Ein Exempel für Re-use
Witzig ist auch die Installation im Entree der Ausstellung: Vor den hochformatigen Fensterelementen mit den grafisch-elegant gestalteten titelgebenden Begriffen „Refuse, Reduce, Re-use, Recycle, Rot“ stehen Skulpturen, die unschwer als liegende Heizkörper identifizierbar sind. Man darf sich draufsetzen, denn die Rippenradiatoren sind mit Kabelbindern auf den Untergestellen der üblichen vai-Bestuhlung fixiert, ganz einfach! Das ist wieder typisch Daniel Büchel, der die Ausstellung gestaltete. Dokumentiert ist in diesem Bereich obendrein der Ausbau der wiederverwendeten Fenster aus dem partiellen Abbruch der Textilschule Dornbirn. Sauber und makellos bilden sie die rot-blau gerasterte Kulisse der Ausstellung.
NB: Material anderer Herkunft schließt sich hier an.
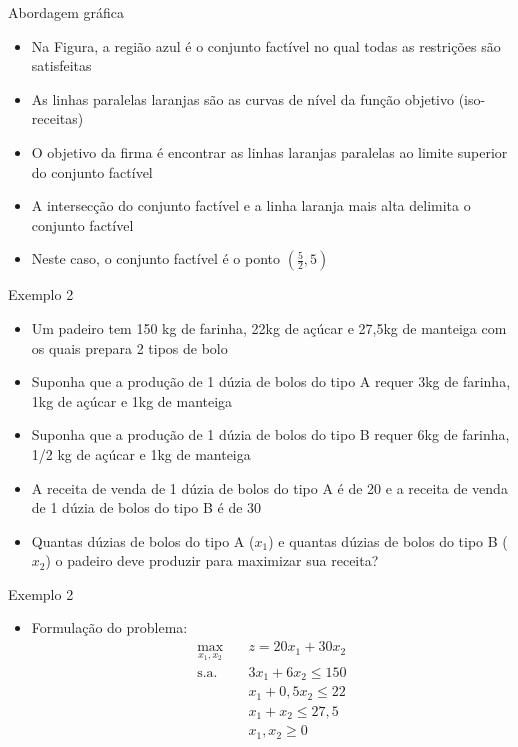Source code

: \documentclass[10pt]{beamer}
\begin{document}
\begin{frame}{Abordagem gráfica}
    \begin{itemize}
        \item Na Figura, a região azul é o conjunto factível no qual todas as restrições são satisfeitas\bigskip
        \item As linhas paralelas laranjas são as curvas de nível da função objetivo (iso-receitas)\bigskip
        \item O objetivo da firma é encontrar as linhas laranjas paralelas ao limite superior do conjunto factível\bigskip
        \item A intersecção do conjunto factível e a linha laranja mais alta delimita o conjunto factível\bigskip
        \item Neste caso, o conjunto factível é o ponto $\left(\frac{5}{2}, 5\right)$
    \end{itemize}
\end{frame}

\begin{frame}{Exemplo 2}    
    \begin{itemize}
            \item Um padeiro tem 150 kg de farinha, 22kg de açúcar e 27,5kg de manteiga com os quais prepara 2 tipos de bolo\bigskip
            \item Suponha que a produção de 1 dúzia de bolos do tipo A requer 3kg de farinha, 1kg de açúcar e 1kg de manteiga\bigskip
            \item Suponha que a produção de 1 dúzia de bolos do tipo B requer 6kg de farinha, 1/2 kg de açúcar e 1kg de manteiga\bigskip
            \item A receita de venda de 1 dúzia de bolos do tipo A é de 20 e a receita de venda de 1 dúzia de bolos do tipo B é de 30\bigskip
            \item Quantas dúzias de bolos do tipo A ($x_1$) e quantas dúzias de bolos do tipo B ($x_2$) o padeiro deve produzir para maximizar sua receita?
    \end{itemize}
\end{frame}

\begin{frame}{Exemplo 2}
    \begin{itemize}
        \item Formulação do problema:
        \begin{align*}
            \max_{x_1,x_2} \quad & z = 20x_1 + 30x_2\\
            \text{s.a.} \quad & 3x_1 + 6x_2 \leq 150\\
            & x_1 + 0,5x_2 \leq 22\\
            & x_1 + x_2 \leq 27,5 \\
            & x_1, x_2 \geq 0
        \end{align*}
    \end{itemize}
\end{frame}
\end{document}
Da lohnt es sich doch nachzufragen, warum diese Fensterelemente bei der groß angelegten Sanierung nicht mehr brauchbar gewesen wären: Die Cukrowicz Nachbaur Architekten haben den Wettbewerb gewonnen und diese Themen ausführlich – unter Mitwirkung des Denkmalschutzes – behandelt. Um hier nicht ins Detail zu gehen: im Endeffekt wird alles, was nicht total kaputt ist (teilweise sogar morsch) sorgfältig ausgebaut und zur Abholung bereitgestellt. Und bei diesem Exempel werden die Hürden für ein sinnvolles Re-use sehr deutlich. Auch wenn einerseits die aufwändige Demontage engagiert übernommen wird, wer kann das gerade dann brauchen, einplanen, abholen, mitunter lagern? Die Transportwege sollten ökologisch wie ökonomisch vertretbar sein und es sind eigentlich von vornherein neue Entwurfsmethoden erforderlich.
In der Ausstellung wird dazu als Fokusprojekt das „Impact Hub at Crclr-House“ auf dem Gelände der ehemaligen Kindl-Brauerei in Berlin, der LXSY Architekten angeführt, die übrigens auch das im vai aufliegende Brettspiel „Trivial Circuit“ kreierten. Vom großen Revitalisierungsprojekt in den Hallen der Campus Väre hinter der Fachhochschule dürfen wir jedoch ebenso Außergewöhnliches erwarten. Die Weichen sind gestellt und die Beteiligten prüfen die Wiederverwendung von Bauteilen im großen Stil aus der Textilschule (siehe Artikel in der Kultur 10/23).
Recyling ist Downcycling
Zur farblichen Ausgewogenheit in der Ausstellung brauchte es zu Rot und Blau noch Gelb. Ausrangierte Garderobenspinde, ungewohnt konfiguriert, verwandeln sich in Pulte oder öffnen sich zur Präsentation von Modellen wiederverwendbarer Bauteilinventarien, die bei einem Forschungsprojekt entstanden sind: Die Gebäude der Universität Liechtenstein wurden hypothetisch zerlegt und stufenweise die Recycling- bzw. Re-Use-Potentiale untersucht.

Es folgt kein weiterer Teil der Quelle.